[Opening Records supplied section]
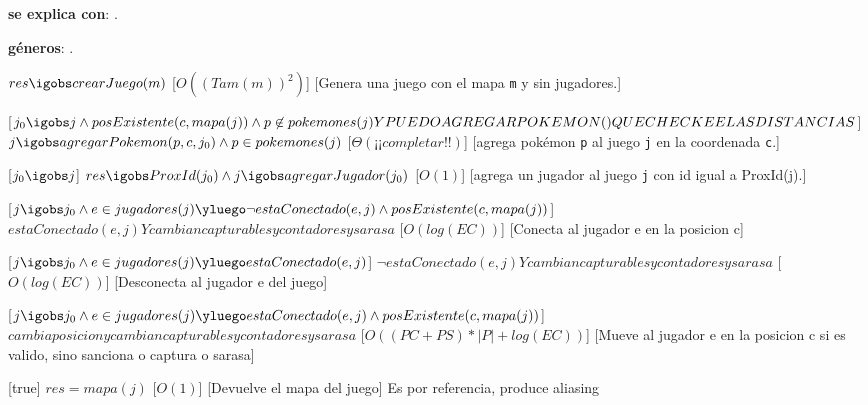 \begin{Interfaz}


\textbf{se explica con}: .

\textbf{g\'eneros}: .






%
{$res \igobs crearJuego(m)$}%
[$O((Tam(m))^2)$]
[Genera una juego con el mapa \texttt{m} y sin jugadores.]


[$j_0 \igobs j \land posExistente(c, mapa(j)) \land p \not \in pokemones(j) Y PUEDOAGREGARPOKEMON() QUE CHECKEE LAS DISTANCIAS $]  
{$j \igobs agregarPokemon(p, c, j_0)  \land p \in pokemones(j)$}
[$\Theta(¡¡completar!!)$]
[agrega pok\'emon \texttt{p} al juego \texttt{j} en la coordenada \texttt{c}.]


[$ j_0 \igobs j $]
{$res \igobs ProxId(j_0) \land j \igobs agregarJugador(j_0)$}%
[$O(1)$]
[agrega un jugador al juego \texttt{j} con id igual a ProxId(j).]


%
[$j \igobs j_0 \land e \in jugadores(j) \yluego \neg estaConectado(e, j) \land posExistente(c, mapa(j)) $]
{$estaConectado(e, j) Y cambian capturables y contadores y sarasa$}%
[$O(log(EC))$] %
[Conecta al jugador e en la posicion c]


%
[$j \igobs j_0 \land e \in jugadores(j) \yluego estaConectado(e, j)$]
{$\neg estaConectado(e, j) Y cambian capturables y contadores y sarasa$}%
[$O(log(EC))$] %
[Desconecta al jugador e del juego]


%
[$j \igobs j_0 \land e \in jugadores(j) \yluego estaConectado(e, j) \land posExistente(c, mapa(j)) $]
{$cambia posicion y cambian capturables y contadores y sarasa$}%
[$O((PC + PS) * |P| + log(EC))$] %
[Mueve al jugador e en la posicion c si es valido, sino sanciona o captura o sarasa]


%
[true]
{$res = mapa(j)$}%
[$O(1)$] %
[Devuelve el mapa del juego]
{Es por referencia, produce aliasing}



\end{Interfaz}
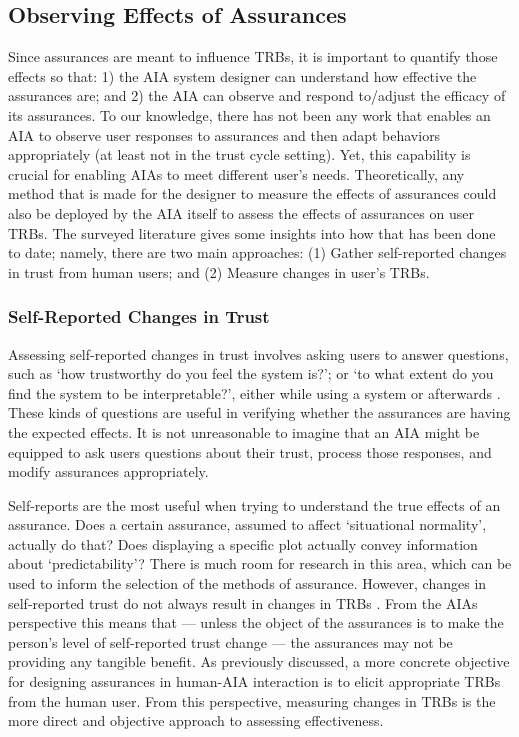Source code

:\subsection{Observing Effects of Assurances} \label{sec:measuring_effects}
    Since assurances are meant to influence TRBs, it is important to quantify those effects so that:  1) the AIA system designer can understand how effective the assurances are; and 2) the AIA can observe and respond to/adjust the efficacy of its assurances. To our knowledge, there has not been any work that enables an AIA to observe user responses to assurances and then adapt behaviors appropriately (at least not in the trust cycle setting). 
    Yet, this capability is crucial for enabling AIAs to meet different user's needs. 
Theoretically, any method that is made for the designer to measure the effects of assurances could also be deployed by the AIA itself to assess the effects of assurances on user TRBs. 
The surveyed literature gives some insights into how that has been done to date; namely, there are two main approaches: (1)  Gather self-reported changes in trust from human users; and (2) Measure changes in user's TRBs. 
    
\subsubsection{Self-Reported Changes in Trust} Assessing self-reported changes in trust involves asking users to answer questions, such as `how trustworthy do you feel the system is?'; or `to what extent do you find the system to be interpretable?', either while using a system or afterwards \cite{Mcknight2011-gv,Muir1996-gt,Wickens1999-la,Salem2015-md,Kaniarasu2013-ho}. These kinds of questions are useful in verifying whether the assurances are having the expected effects. It is not unreasonable to imagine that an AIA might be equipped to ask users questions about their trust, process those responses, and modify assurances appropriately.

Self-reports are the most useful when trying to understand the true effects of an assurance. Does a certain assurance, assumed to affect `situational normality', actually do that? 
Does displaying a specific plot actually convey information about `predictability'? 
There is much room for research in this area, which can be used to inform the selection of the methods of assurance. 
However, changes in self-reported trust do not always result in changes in TRBs \cite{Dzindolet2003-ts}. From the AIAs perspective this means that --- unless the object of the assurances is to make the person's level of self-reported trust change --- the assurances may not be providing any tangible benefit. 
As previously discussed, a more concrete objective for designing assurances in human-AIA interaction is to elicit appropriate TRBs from the human user. 
From this perspective, measuring changes in TRBs is the more direct and objective approach to assessing effectiveness.%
[Closing Records supplied section]
| Your goal |
Pull from the data each line where the string "posExistente" turns up.

| Solution to the problem |
[$j_0 \igobs j \land posExistente(c, mapa(j)) \land p \not \in pokemones(j) Y PUEDOAGREGARPOKEMON() QUE CHECKEE LAS DISTANCIAS $]  
[$j \igobs j_0 \land e \in jugadores(j) \yluego \neg estaConectado(e, j) \land posExistente(c, mapa(j)) $]
[$j \igobs j_0 \land e \in jugadores(j) \yluego estaConectado(e, j) \land posExistente(c, mapa(j)) $]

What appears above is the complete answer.